Distributed Lag Model for PSS

Predictions were generated relative to the median temperature (27.3°C) to evaluate how temperature and lagged exposure impact perceived stress levels. Due to the limited number of recordings below 24°C, and given the grant’s focus on heat exposure, I restricted the analysis to higher temperature ranges.

Code
# DLMs

## SET UP THE DATA FOR DLNM

# Function to process temperature data for the selected metric
process_temperature_data <- function(era5_data, metric) {
  era5_data %>%
    select(community, date, !!sym(metric)) %>%
    rename(temp_metric = !!sym(metric)) %>%
    distinct()
}

# Function to create temperature lags
create_temperature_lags <- function(stress_data, temp_data) {
  stress_data %>%
    select(mstudyid, vname, survey_date) %>%
    mutate(start_date = survey_date - 270) %>%
    rowwise() %>%
    mutate(lag_dates = list(seq.Date(start_date, survey_date, by = "day"))) %>%
    unnest(lag_dates) %>%
    rename(date = lag_dates) %>%
    left_join(temp_data, by = c("vname" = "community", "date" = "date"))
}

# Process temp data
temp_data_clean <- process_temperature_data(era5_data = era5, metric = "max_wbgt")

# created lagged data set
temperature_lags <- create_temperature_lags(stress_data = pss_simple, temp_data = temp_data_clean)

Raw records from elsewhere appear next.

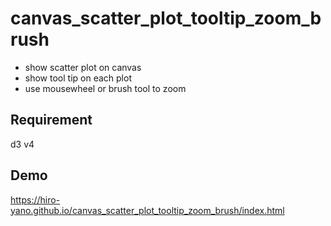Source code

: # canvas_scatter_plot_tooltip_zoom_brush

- show scatter plot on canvas
- show tool tip on each plot
- use mousewheel or brush tool to zoom

## Requirement

d3 v4

## Demo

https://hiro-yano.github.io/canvas_scatter_plot_tooltip_zoom_brush/index.html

# create wide-format lagged data
temperature_lags_wide <- temperature_lags %>%
  mutate(lag = as.numeric(survey_date - date)) %>%
  pivot_wider(names_from = lag, values_from = temp_metric, names_prefix = "temp_lag_") %>%
  select(mstudyid, survey_date, starts_with("temp_lag_")) %>%
  group_by(mstudyid, survey_date) %>%
  reframe(across(starts_with("temp_lag_"), ~ first(na.omit(.)), .names = "{col}")) %>%
  left_join(pss_simple %>% select(mstudyid, survey_date, PSS4), by = c("mstudyid", "survey_date")) %>%
  filter(!is.na(temp_lag_0)) # Remove rows without lag 0 data

# create temperature matrix for cross basis
temp_data_matrix <- temperature_lags_wide %>%
  select(starts_with("temp_lag_")) %>%
  as.matrix()

## SET UP PARAMS

# predictor DLNM model parameters -- captures the relationship between the predictor variable (temp) and the outcome
var_arg = list(fun = "bs", df = 4, degree = 3) # smooth cubic polynomial (degree = 3) between the boundary knots (no internal knots)

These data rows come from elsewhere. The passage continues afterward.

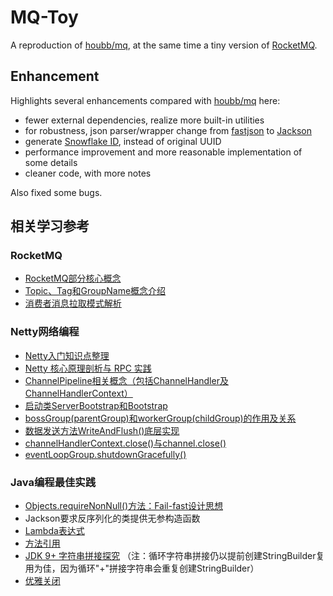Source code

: # MQ-Toy

A reproduction of [houbb/mq](https://github.com/houbb/mq), at the same time a tiny version
of [RocketMQ](https://rocketmq.apache.org/).

## Enhancement

Highlights several enhancements compared with [houbb/mq](https://github.com/houbb/mq) here:

- fewer external dependencies, realize more built-in utilities
- for robustness, json parser/wrapper change from [fastjson](https://github.com/alibaba/fastjson)
  to [Jackson](https://github.com/FasterXML/jackson)
- generate [Snowflake ID](https://en.wikipedia.org/wiki/Snowflake_ID), instead of original UUID
- performance improvement and more reasonable implementation of some details
- cleaner code, with more notes

Also fixed some bugs.

## 相关学习参考

### RocketMQ

- [RocketMQ部分核心概念](https://www.cnblogs.com/qdhxhz/p/11094624.html)
- [Topic、Tag和GroupName概念介绍](https://blog.csdn.net/agonie201218/article/details/118561943)
- [消费者消息拉取模式解析](https://cloud.tencent.com/developer/article/1696821)

### Netty网络编程

- [Netty入门知识点整理](https://zhuanlan.zhihu.com/p/94584675)
- [Netty 核心原理剖析与 RPC 实践](https://learn.lianglianglee.com/%E4%B8%93%E6%A0%8F/Netty%20%E6%A0%B8%E5%BF%83%E5%8E%9F%E7%90%86%E5%89%96%E6%9E%90%E4%B8%8E%20RPC%20%E5%AE%9E%E8%B7%B5-%E5%AE%8C/)
- [ChannelPipeline相关概念（包括ChannelHandler及ChannelHandlerContext）](https://www.cnblogs.com/qdhxhz/p/10234908.html)
- [启动类ServerBootstrap和Bootstrap](https://www.jianshu.com/p/c912dfe0dceb)
- [bossGroup(parentGroup)和workerGroup(childGroup)的作用及关系](https://blog.csdn.net/weixin_44976692/article/details/118414027)
- [数据发送方法WriteAndFlush()底层实现](https://www.cnblogs.com/ZhuChangwu/p/11228433.html)
- [channelHandlerContext.close()与channel.close()](https://emacsist.github.io/2018/04/27/%E7%BF%BB%E8%AF%91netty4%E4%B8%AD-ctx.close-%E4%B8%8E-ctx.channel.close-%E7%9A%84%E5%8C%BA%E5%88%AB/)
- [eventLoopGroup.shutdownGracefully()](https://blog.csdn.net/m0_45406092/article/details/104634198)

### Java编程最佳实践

- [Objects.requireNonNull()方法：Fail-fast设计思想](https://blog.csdn.net/qq_42671519/article/details/121530411)
- Jackson要求反序列化的类提供无参构造函数
- [Lambda表达式](https://objcoding.com/2019/03/04/lambda/)
- [方法引用](https://www.cnblogs.com/xiaoxi/p/7099667.html)
- [JDK 9+ 字符串拼接探究](https://github.com/yesh0/stringbuilder-test)
  （注：循环字符串拼接仍以提前创建StringBuilder复用为佳，因为循环"+"拼接字符串会重复创建StringBuilder）
- [优雅关闭](https://blog.csdn.net/m0_45406092/article/details/104578672)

# lag DLNM model parameters -- captures the lagged effects of the predictor variable (temp) over time.
lag_arg = list(fun = "bs", df = 4, degree = 3) # smooth cubic polynomial (degree = 3) between the boundary knots (no internal knots)

# cross-basis matrix for DLNM
cb = crossbasis(temp_data_matrix, lag = c(1, ncol(temp_data_matrix)), argvar = var_arg, arglag = lag_arg) # basis for the predictor and lag 




## FIT MODEL
model = glm(formula = PSS4 ~ cb, data = temperature_lags_wide, family = "gaussian") # stress scores continuous and normally dist, so gaussian family appropriate


# GET PREDICTIONS (in reference to median temp)
temp_median <- round(median(as.vector(temp_data_matrix)), 1) # centering value (median). 
pss_temp_median <- temp_median

# generate predictions for a DLNM, set centering value as the median of all temperatures
cpred = crosspred(cb, 
                  model, 
                  ci.level = 0.95, # 95% confidence intervals calculated around predicted values
                  cen = temp_median, # predictions are relative to this baseline temperature.
                  by = 0.1) # predictions are generated at intervals of 0.1 units of temperature


# plot contour map of 3d plot
plot(
  cpred, 
  "contour", 
  main = paste0("Effects of Temperature and Lag on PSS Relative to \nMedian Temperature (", pss_temp_median, "\u00B0 C)"), 
  xlab = "Temperature (°C)", 
  ylab = "Lag (days)", 
  key.title = title(main = "Change \nin PSS", cex.main = 0.8)
)

Code
# Examine lag effect at top percentile 
temp_99.9pct = round(quantile(as.vector(temp_data_matrix), 0.999), 1) # third quartile of temperature
temp_99.9pct = as.numeric(temp_99.9pct)
pss_temp_99.9pct <- temp_99.9pct


## Customized plot of effect at top percentile 
plot_var = temp_99.9pct
plot_var_matfit = cpred$matfit[rownames(cpred$matfit) == plot_var, ]
names(plot_var_matfit) = sub("lag", "", names(plot_var_matfit))
plot_var_matlow = cpred$matlow[rownames(cpred$matlow) == plot_var, ]
names(plot_var_matlow) = sub("lag", "", names(plot_var_matlow))
plot_var_mathigh = cpred$mathigh[rownames(cpred$mathigh) == plot_var, ]
names(plot_var_mathigh) = sub("lag", "", names(plot_var_mathigh))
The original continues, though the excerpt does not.